You've got that right, lj889! It's something of a "Mission Improbable." Still, Rose lived in New York City towards the end of her life, in the late 1940's and early 1950's, so hopefully there's an old-timer out there, somewhere, who can shed a little light on that most intriguing woman.
Being realistic here, no one old enough to have known Rose Hovick would know about reading any Broadway Message Boards, let alone anything remotely involving a computer.
You never know, BrodyFosse123. I've got an 80 year old relative who's just got a computer and is now online daily...and I'm actually finding a lot of information out about the Hovick family by posting on some other message boards. I think it's worth a shot to post on here.
I've done a fair share of old fashioned research in this area myself, mostly to satisfy my own questions, the biggest of which is "why does Broadway idolize possibly the most odious character every written (Iago notwithstanding)" and when I was about 14 I interviewed an older man who knew Rose very well, at least intimately. Not everything I heard I believed, but some of what I heard was too bizarre to make up. In general, she was a nasty, spiteful woman who used her children without regard for their well-being and was uttlerly unscrupulous. How the character became beloved by millions still escapes me. I imagine if Rose's lesbianism and (possibly) murderous ways were left in the book, it would have been different, But even as it is, I don't see how she is an effective hero, being totally devoid of compassion. Updated On: 8/20/08 at 01:44 PM
BK, in reality the musical GYPSY is "suggested by the memoirs of Gypsy Rose Lee". It was always (at least up until the 1973 Lansbury revival) billed as "a musical fable". It was an embellishment, a re-working, a re-invention of fact into a piece of entertainment. It's not supposed to be the definitive tell all on Rose, June and Louise Hovick.
Even THE SOUND OF MUSIC was a fictional reworking of the life of Maria Von Trapp.
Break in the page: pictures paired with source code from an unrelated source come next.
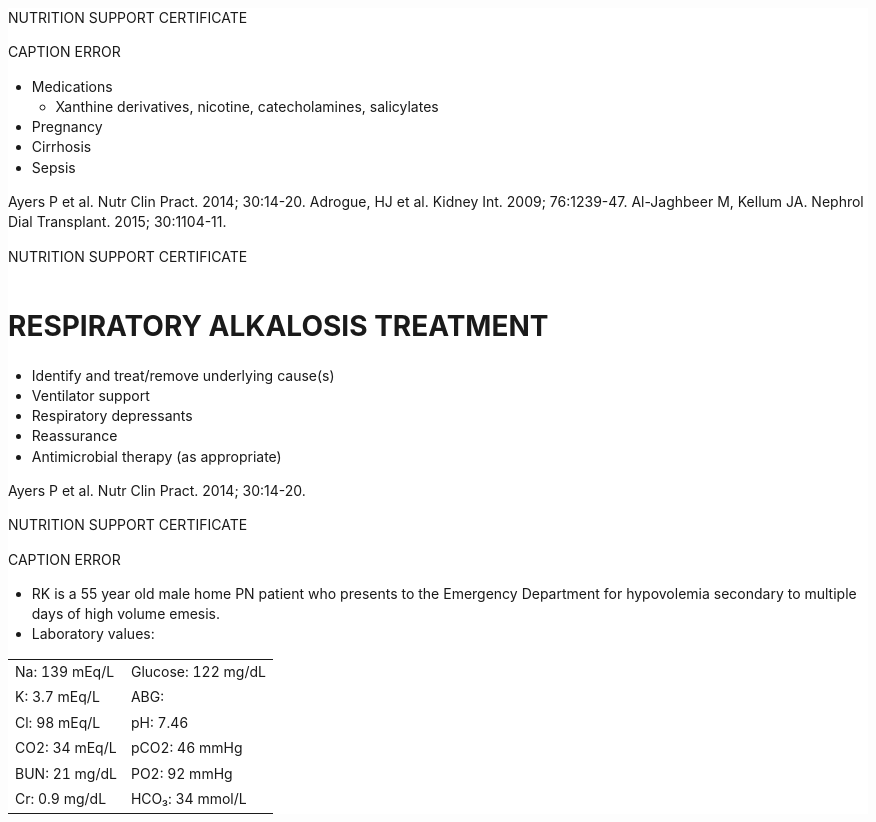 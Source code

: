 NUTRITION SUPPORT
CERTIFICATE

<a id='37bd6876-dbc8-4f48-87e3-fff16d0f5be1'></a>

CAPTION ERROR

<a id='e3689167-e260-4465-b935-d9bacc439648'></a>

*   Medications
    *   Xanthine derivatives, nicotine, catecholamines, salicylates
*   Pregnancy
*   Cirrhosis
*   Sepsis

Ayers P et al. Nutr Clin Pract. 2014; 30:14-20.
Adrogue, HJ et al. Kidney Int. 2009; 76:1239-47.
Al-Jaghbeer M, Kellum JA. Nephrol Dial Transplant. 2015; 30:1104-11.

NUTRITION SUPPORT
CERTIFICATE

<a id='4ee870c3-61e9-4eeb-88f9-7af84b54233c'></a>

# RESPIRATORY ALKALOSIS TREATMENT

* Identify and treat/remove underlying cause(s)
* Ventilator support
* Respiratory depressants
* Reassurance
* Antimicrobial therapy (as appropriate)

<a id='22a7ee40-18b5-4017-b5f4-727a044ff16b'></a>

Ayers P et al. Nutr Clin Pract. 2014; 30:14-20.

<a id='03efdbfc-845f-42ea-9c63-ef60aa9fc3d6'></a>

NUTRITION SUPPORT
CERTIFICATE

<a id='7a2b11b6-675c-4d00-8488-497f6819abe4'></a>

CAPTION ERROR

<a id='9c4e5e7a-0a44-4d5b-ab75-275d683b34a3'></a>

- RK is a 55 year old male home PN patient who presents to the Emergency
Department for hypovolemia secondary to multiple days of high volume emesis.
- Laboratory values:

<table id="21-1">
<tr><td id="21-2">Na: 139 mEq/L</td><td id="21-3">Glucose: 122 mg/dL</td></tr>
<tr><td id="21-4">K: 3.7 mEq/L</td><td id="21-5">ABG:</td></tr>
<tr><td id="21-6">Cl: 98 mEq/L</td><td id="21-7">pH: 7.46</td></tr>
<tr><td id="21-8">CO2: 34 mEq/L</td><td id="21-9">pCO2: 46 mmHg</td></tr>
<tr><td id="21-a">BUN: 21 mg/dL</td><td id="21-b">PO2: 92 mmHg</td></tr>
<tr><td id="21-c">Cr: 0.9 mg/dL</td><td id="21-d">HCO₃: 34 mmol/L</td></tr>
</table>
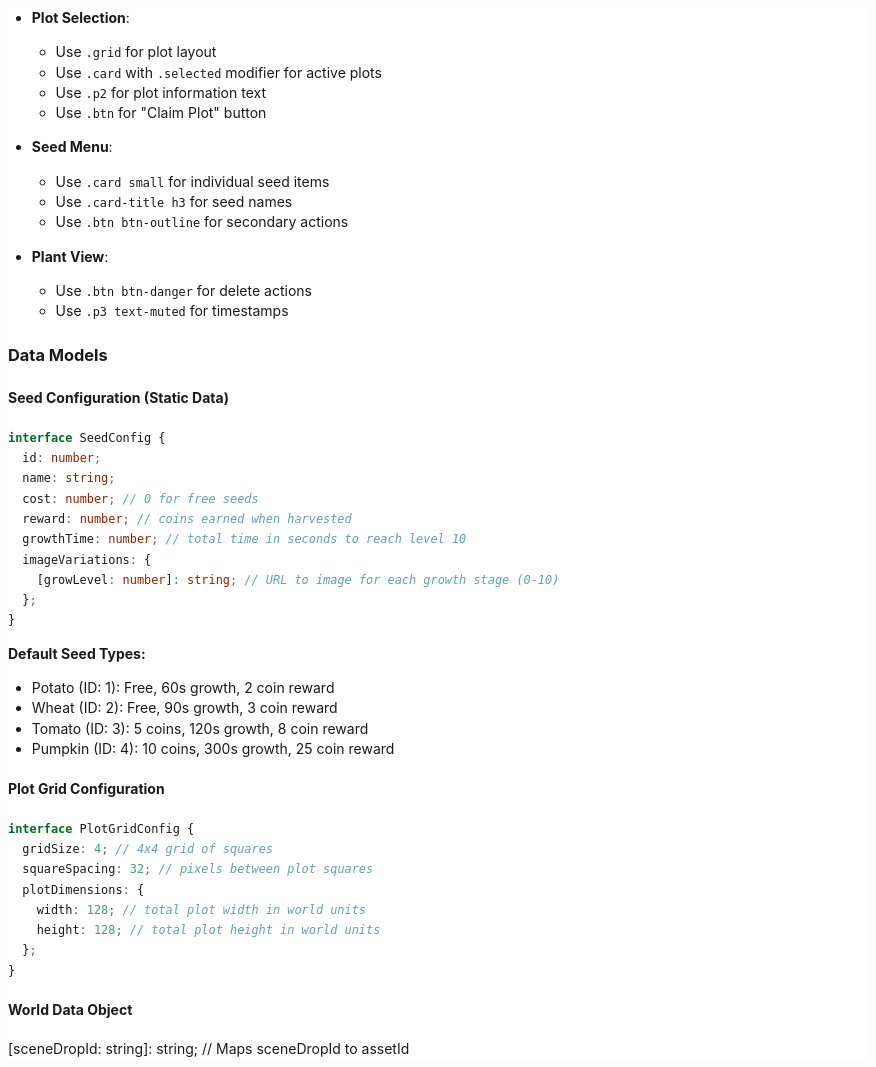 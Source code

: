 - **Plot Selection**:

  - Use `.grid` for plot layout
  - Use `.card` with `.selected` modifier for active plots
  - Use `.p2` for plot information text
  - Use `.btn` for "Claim Plot" button

- **Seed Menu**:

  - Use `.card small` for individual seed items
  - Use `.card-title h3` for seed names
  - Use `.btn btn-outline` for secondary actions

- **Plant View**:
  - Use `.btn btn-danger` for delete actions
  - Use `.p3 text-muted` for timestamps

### Data Models

#### Seed Configuration (Static Data)

```ts
interface SeedConfig {
  id: number;
  name: string;
  cost: number; // 0 for free seeds
  reward: number; // coins earned when harvested
  growthTime: number; // total time in seconds to reach level 10
  imageVariations: {
    [growLevel: number]: string; // URL to image for each growth stage (0-10)
  };
}
```

**Default Seed Types:**

- Potato (ID: 1): Free, 60s growth, 2 coin reward
- Wheat (ID: 2): Free, 90s growth, 3 coin reward
- Tomato (ID: 3): 5 coins, 120s growth, 8 coin reward
- Pumpkin (ID: 4): 10 coins, 300s growth, 25 coin reward

#### Plot Grid Configuration

```ts
interface PlotGridConfig {
  gridSize: 4; // 4x4 grid of squares
  squareSpacing: 32; // pixels between plot squares
  plotDimensions: {
    width: 128; // total plot width in world units
    height: 128; // total plot height in world units
  };
}
```

#### World Data Object


  [sceneDropId: string]: string; // Maps sceneDropId to assetId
The real Maria Von Trapp was nowhere near the person either Mary Martin or Julie Andrews portrayed and certain details were either consolidated or deleted to make a cohesive stage show.
The real Rose Hovick may not have been someone to admire but the fictional Rose Hovick written for the stage by Arthur Laurents is one of the meatiest musical roles ever written for an actress.
Meaty yes, but virtuous, no. what bothers me is that no one EVER talks about how horrible she is as a character, even in the show. no regard for her children's feelings, or her fathers, or Herbie's or anyone else's.
the show is dramatic and poignant, and you feel for the children, and Herbie, but nowhere does it point the finger of blame where it belongs, squarely at Rose herself.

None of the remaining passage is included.